Exercise details ::
The pictures get dropped, while every remaining part of the listing is copied exactly.

Input ::
== Segment start ==

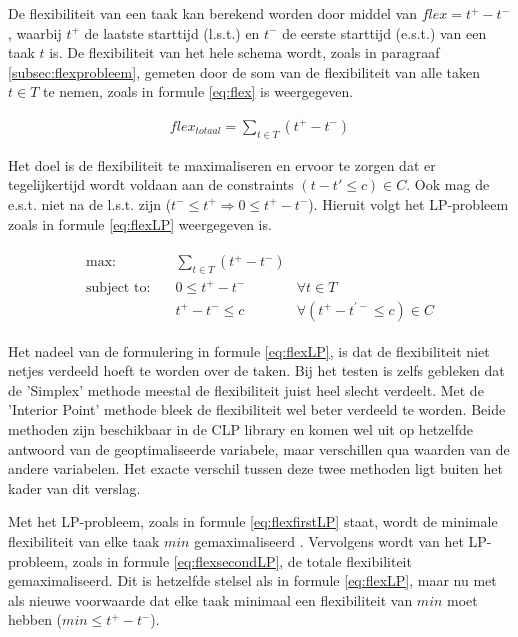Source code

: De flexibiliteit van een taak kan berekend worden door middel van $flex = t^+ - t^-$, waarbij $t^+$ de laatste starttijd (l.s.t.) en $t^-$ de eerste starttijd (e.s.t.) van een taak $t$ is. De flexibiliteit van het hele schema wordt, zoals in paragraaf \ref{subsec:flexprobleem}, gemeten door de som van de flexibiliteit van alle taken $t \in T$ te nemen, zoals in formule \ref{eq:flex} is weergegeven. 

\begin{align}
\label{eq:flex}
    flex_{totaal} = \sum_{t \in T} (t^+ - t^-)
\end{align}

Het doel is de flexibiliteit te maximaliseren en ervoor te zorgen dat er tegelijkertijd wordt voldaan aan de constraints $(t - t' \leq c) \in C$. Ook mag de e.s.t. niet na de l.s.t. zijn ($t^- \leq t^+ \Rightarrow 0 \leq t^+ - t^-$). Hieruit volgt het LP-probleem zoals in formule \ref{eq:flexLP} weergegeven is.

\begin{align}
\label{eq:flexLP}
\begin{aligned}
        \text{max:}& \quad \sum_{t \in T} (t^+ - t^-) & \\
 \text{subject to:}& \quad 0 \leq t^+ - t^- & \forall t \in T \\
                   & \quad t^+ - t^- \leq c & \forall (t^+ - t^{'-} \leq c) \in C
\end{aligned}
\end{align}

Het nadeel van de formulering in formule \ref{eq:flexLP}, is dat de flexibiliteit niet netjes verdeeld hoeft te worden over de taken. Bij het testen is zelfs gebleken dat de 'Simplex' methode meestal de flexibiliteit juist heel slecht verdeelt. Met de 'Interior Point' methode bleek de flexibiliteit wel beter verdeeld te worden. Beide methoden zijn beschikbaar in de CLP library en komen wel uit op hetzelfde antwoord van de geoptimaliseerde variabele, maar verschillen qua waarden van de andere variabelen. Het exacte verschil tussen deze twee methoden ligt buiten het kader van dit verslag.

Met het LP-probleem, zoals in formule \ref{eq:flexfirstLP} staat, wordt de minimale flexibiliteit van elke taak $min$ gemaximaliseerd \cite{wilmer13}. Vervolgens wordt van het LP-probleem, zoals in formule \ref{eq:flexsecondLP}, de totale flexibiliteit gemaximaliseerd. Dit is hetzelfde stelsel als in formule \ref{eq:flexLP}, maar nu met als nieuwe voorwaarde dat elke taak minimaal een flexibiliteit van $min$ moet hebben ($min \leq t^+ - t^ -$).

== Segment end ==

Response box ::
Source code

: De flexibiliteit van een taak kan berekend worden door middel van $flex = t^+ - t^-$, waarbij $t^+$ de laatste starttijd (l.s.t.) en $t^-$ de eerste starttijd (e.s.t.) van een taak $t$ is. De flexibiliteit van het hele schema wordt, zoals in paragraaf \ref{subsec:flexprobleem}, gemeten door de som van de flexibiliteit van alle taken $t \in T$ te nemen, zoals in formule \ref{eq:flex} is weergegeven. 

\begin{align}
\label{eq:flex}
    flex_{totaal} = \sum_{t \in T} (t^+ - t^-)
\end{align}

Het doel is de flexibiliteit te maximaliseren en ervoor te zorgen dat er tegelijkertijd wordt voldaan aan de constraints $(t - t' \leq c) \in C$. Ook mag de e.s.t. niet na de l.s.t. zijn ($t^- \leq t^+ \Rightarrow 0 \leq t^+ - t^-$). Hieruit volgt het LP-probleem zoals in formule \ref{eq:flexLP} weergegeven is.

\begin{align}
\label{eq:flexLP}
\begin{aligned}
        \text{max:}& \quad \sum_{t \in T} (t^+ - t^-) & \\
 \text{subject to:}& \quad 0 \leq t^+ - t^- & \forall t \in T \\
                   & \quad t^+ - t^- \leq c & \forall (t^+ - t^{'-} \leq c) \in C
\end{aligned}
\end{align}

Het nadeel van de formulering in formule \ref{eq:flexLP}, is dat de flexibiliteit niet netjes verdeeld hoeft te worden over de taken. Bij het testen is zelfs gebleken dat de 'Simplex' methode meestal de flexibiliteit juist heel slecht verdeelt. Met de 'Interior Point' methode bleek de flexibiliteit wel beter verdeeld te worden. Beide methoden zijn beschikbaar in de CLP library en komen wel uit op hetzelfde antwoord van de geoptimaliseerde variabele, maar verschillen qua waarden van de andere variabelen. Het exacte verschil tussen deze twee methoden ligt buiten het kader van dit verslag.

Met het LP-probleem, zoals in formule \ref{eq:flexfirstLP} staat, wordt de minimale flexibiliteit van elke taak $min$ gemaximaliseerd \cite{wilmer13}. Vervolgens wordt van het LP-probleem, zoals in formule \ref{eq:flexsecondLP}, de totale flexibiliteit gemaximaliseerd. Dit is hetzelfde stelsel als in formule \ref{eq:flexLP}, maar nu met als nieuwe voorwaarde dat elke taak minimaal een flexibiliteit van $min$ moet hebben ($min \leq t^+ - t^ -$).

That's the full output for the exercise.